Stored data
..............................

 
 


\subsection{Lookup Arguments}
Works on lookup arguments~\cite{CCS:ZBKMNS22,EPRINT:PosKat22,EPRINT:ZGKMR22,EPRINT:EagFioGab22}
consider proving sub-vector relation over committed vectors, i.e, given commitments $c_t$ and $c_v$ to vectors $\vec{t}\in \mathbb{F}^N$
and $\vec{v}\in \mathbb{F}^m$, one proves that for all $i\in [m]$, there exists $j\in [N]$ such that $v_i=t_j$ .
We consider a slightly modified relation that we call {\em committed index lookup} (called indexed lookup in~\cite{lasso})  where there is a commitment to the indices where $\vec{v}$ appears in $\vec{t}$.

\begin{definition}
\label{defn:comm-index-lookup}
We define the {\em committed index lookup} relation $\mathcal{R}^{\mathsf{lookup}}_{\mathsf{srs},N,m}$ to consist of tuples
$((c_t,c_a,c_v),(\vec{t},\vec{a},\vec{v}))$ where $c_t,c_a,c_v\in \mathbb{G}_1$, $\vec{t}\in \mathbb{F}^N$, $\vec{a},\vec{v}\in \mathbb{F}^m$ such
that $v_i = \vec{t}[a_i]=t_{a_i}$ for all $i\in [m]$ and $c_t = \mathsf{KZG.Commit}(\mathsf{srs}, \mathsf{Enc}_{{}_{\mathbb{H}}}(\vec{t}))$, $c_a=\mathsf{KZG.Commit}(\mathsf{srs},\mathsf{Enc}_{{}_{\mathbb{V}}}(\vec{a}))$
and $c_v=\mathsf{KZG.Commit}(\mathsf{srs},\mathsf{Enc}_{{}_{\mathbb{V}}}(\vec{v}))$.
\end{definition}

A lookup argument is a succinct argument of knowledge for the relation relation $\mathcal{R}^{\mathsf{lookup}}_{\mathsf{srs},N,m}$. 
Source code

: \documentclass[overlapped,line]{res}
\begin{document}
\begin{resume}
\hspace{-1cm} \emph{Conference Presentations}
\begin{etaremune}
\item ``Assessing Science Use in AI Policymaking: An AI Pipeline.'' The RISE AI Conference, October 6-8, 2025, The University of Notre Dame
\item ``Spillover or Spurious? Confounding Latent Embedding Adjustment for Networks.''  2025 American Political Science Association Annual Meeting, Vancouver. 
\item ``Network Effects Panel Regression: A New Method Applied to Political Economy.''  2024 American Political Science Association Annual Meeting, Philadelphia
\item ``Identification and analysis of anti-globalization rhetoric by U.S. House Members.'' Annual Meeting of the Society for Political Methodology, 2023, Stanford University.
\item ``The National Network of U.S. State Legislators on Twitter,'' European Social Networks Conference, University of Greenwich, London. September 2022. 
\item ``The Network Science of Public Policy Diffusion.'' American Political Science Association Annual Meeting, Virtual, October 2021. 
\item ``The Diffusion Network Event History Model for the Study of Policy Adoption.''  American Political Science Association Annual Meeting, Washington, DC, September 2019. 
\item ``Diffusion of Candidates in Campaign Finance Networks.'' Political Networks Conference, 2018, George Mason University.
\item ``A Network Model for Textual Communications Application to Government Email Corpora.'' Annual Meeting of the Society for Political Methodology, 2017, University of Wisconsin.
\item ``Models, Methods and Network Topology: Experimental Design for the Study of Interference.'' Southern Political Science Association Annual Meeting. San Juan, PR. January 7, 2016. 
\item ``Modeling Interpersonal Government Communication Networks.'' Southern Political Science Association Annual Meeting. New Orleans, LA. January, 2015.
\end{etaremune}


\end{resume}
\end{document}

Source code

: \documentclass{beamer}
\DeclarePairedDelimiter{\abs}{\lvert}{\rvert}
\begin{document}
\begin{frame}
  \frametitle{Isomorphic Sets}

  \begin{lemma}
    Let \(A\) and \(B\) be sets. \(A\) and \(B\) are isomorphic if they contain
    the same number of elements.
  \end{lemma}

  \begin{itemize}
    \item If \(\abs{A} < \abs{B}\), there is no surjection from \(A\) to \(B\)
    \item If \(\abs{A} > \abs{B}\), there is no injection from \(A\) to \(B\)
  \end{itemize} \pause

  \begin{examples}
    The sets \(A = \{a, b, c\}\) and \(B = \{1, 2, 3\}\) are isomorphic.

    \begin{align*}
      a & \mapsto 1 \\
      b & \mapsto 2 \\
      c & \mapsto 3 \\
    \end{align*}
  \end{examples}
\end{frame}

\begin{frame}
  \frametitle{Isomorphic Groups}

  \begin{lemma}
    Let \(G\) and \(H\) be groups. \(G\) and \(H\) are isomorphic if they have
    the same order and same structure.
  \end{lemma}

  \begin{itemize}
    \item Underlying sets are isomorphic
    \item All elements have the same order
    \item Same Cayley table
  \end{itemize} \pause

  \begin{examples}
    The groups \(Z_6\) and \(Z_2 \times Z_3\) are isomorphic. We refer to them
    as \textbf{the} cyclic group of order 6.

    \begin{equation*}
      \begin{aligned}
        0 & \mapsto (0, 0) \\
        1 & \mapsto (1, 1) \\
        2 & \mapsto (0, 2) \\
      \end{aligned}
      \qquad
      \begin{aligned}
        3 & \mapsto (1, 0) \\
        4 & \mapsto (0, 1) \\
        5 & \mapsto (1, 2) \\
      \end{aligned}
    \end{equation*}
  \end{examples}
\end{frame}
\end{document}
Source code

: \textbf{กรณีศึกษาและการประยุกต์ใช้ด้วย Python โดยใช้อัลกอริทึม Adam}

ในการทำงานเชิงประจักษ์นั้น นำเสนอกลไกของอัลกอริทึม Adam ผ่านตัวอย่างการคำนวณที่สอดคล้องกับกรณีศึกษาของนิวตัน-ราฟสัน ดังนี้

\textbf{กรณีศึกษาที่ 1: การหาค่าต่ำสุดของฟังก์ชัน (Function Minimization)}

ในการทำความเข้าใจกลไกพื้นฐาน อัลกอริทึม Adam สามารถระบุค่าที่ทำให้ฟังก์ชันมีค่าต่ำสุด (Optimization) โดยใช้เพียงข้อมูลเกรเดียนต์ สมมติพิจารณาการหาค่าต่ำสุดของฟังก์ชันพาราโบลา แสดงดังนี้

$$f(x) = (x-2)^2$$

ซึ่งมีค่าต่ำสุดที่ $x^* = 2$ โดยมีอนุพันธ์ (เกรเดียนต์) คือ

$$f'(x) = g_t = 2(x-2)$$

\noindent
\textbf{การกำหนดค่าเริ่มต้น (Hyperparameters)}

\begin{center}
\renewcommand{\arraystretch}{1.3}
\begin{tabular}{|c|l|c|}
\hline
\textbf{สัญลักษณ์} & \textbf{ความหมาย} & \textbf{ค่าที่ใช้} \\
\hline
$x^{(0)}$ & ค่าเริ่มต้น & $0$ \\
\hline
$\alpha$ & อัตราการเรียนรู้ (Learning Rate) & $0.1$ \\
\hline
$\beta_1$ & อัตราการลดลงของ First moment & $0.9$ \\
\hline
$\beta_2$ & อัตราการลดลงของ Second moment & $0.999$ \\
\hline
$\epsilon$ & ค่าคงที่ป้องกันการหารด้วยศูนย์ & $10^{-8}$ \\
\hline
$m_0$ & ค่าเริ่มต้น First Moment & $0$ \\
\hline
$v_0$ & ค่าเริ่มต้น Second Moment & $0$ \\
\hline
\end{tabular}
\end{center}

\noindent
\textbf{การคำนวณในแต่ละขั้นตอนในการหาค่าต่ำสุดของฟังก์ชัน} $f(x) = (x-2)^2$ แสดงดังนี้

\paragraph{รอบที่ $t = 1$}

..............................

WHAT TO PRODUCE> Beginning with the line that has "consider proving sub-vector" and ending with the line that has "We define the", set down the lines above exactly and include no others.

SOLUTION TO THIS EXERCISE>
consider proving sub-vector relation over committed vectors, i.e, given commitments $c_t$ and $c_v$ to vectors $\vec{t}\in \mathbb{F}^N$
and $\vec{v}\in \mathbb{F}^m$, one proves that for all $i\in [m]$, there exists $j\in [N]$ such that $v_i=t_j$ .
We consider a slightly modified relation that we call {\em committed index lookup} (called indexed lookup in~\cite{lasso})  where there is a commitment to the indices where $\vec{v}$ appears in $\vec{t}$.

\begin{definition}
\label{defn:comm-index-lookup}
We define the {\em committed index lookup} relation $\mathcal{R}^{\mathsf{lookup}}_{\mathsf{srs},N,m}$ to consist of tuples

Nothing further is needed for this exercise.